THE PROBLEM: Find the word "contextId" in the data, then copy each line where it is found.

DATA EXCERPTS:
####################

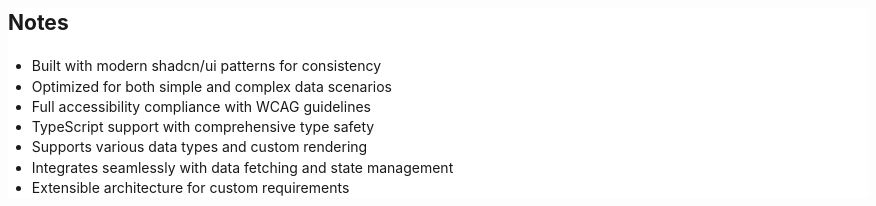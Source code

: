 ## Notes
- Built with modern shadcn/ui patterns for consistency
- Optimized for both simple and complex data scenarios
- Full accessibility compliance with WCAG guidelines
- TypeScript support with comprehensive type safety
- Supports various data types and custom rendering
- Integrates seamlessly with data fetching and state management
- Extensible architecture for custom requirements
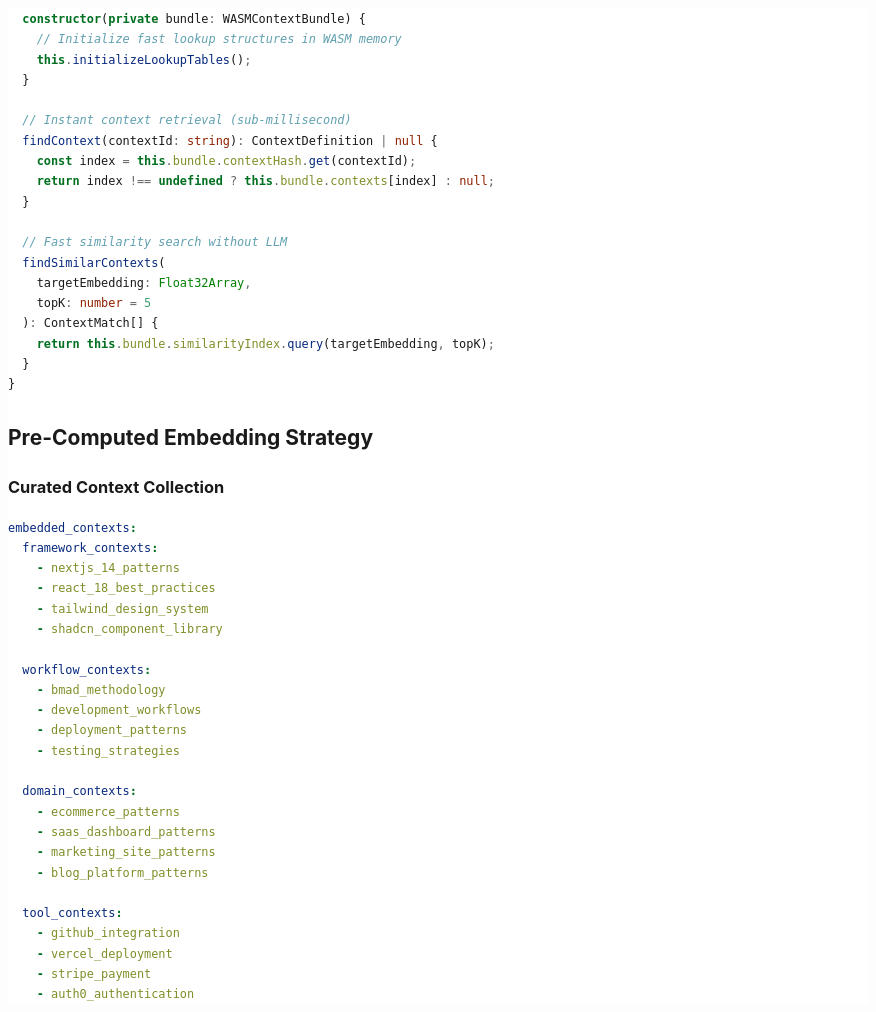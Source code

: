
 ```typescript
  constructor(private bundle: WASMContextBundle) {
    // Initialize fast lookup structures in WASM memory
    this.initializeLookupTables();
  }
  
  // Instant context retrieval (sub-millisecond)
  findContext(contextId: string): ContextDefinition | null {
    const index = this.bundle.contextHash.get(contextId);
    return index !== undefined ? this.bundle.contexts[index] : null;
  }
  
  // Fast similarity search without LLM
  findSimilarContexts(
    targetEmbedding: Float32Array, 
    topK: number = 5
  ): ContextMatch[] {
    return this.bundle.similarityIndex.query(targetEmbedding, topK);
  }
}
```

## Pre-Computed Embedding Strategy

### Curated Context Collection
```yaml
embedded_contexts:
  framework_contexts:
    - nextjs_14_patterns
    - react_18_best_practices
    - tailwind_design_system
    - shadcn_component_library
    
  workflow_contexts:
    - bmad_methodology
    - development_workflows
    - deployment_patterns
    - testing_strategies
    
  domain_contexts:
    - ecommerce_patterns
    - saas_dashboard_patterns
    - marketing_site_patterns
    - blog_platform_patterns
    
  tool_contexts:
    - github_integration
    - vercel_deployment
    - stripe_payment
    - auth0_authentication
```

####################

SOLUTION TO THIS EXERCISE:
  findContext(contextId: string): ContextDefinition | null {
    const index = this.bundle.contextHash.get(contextId);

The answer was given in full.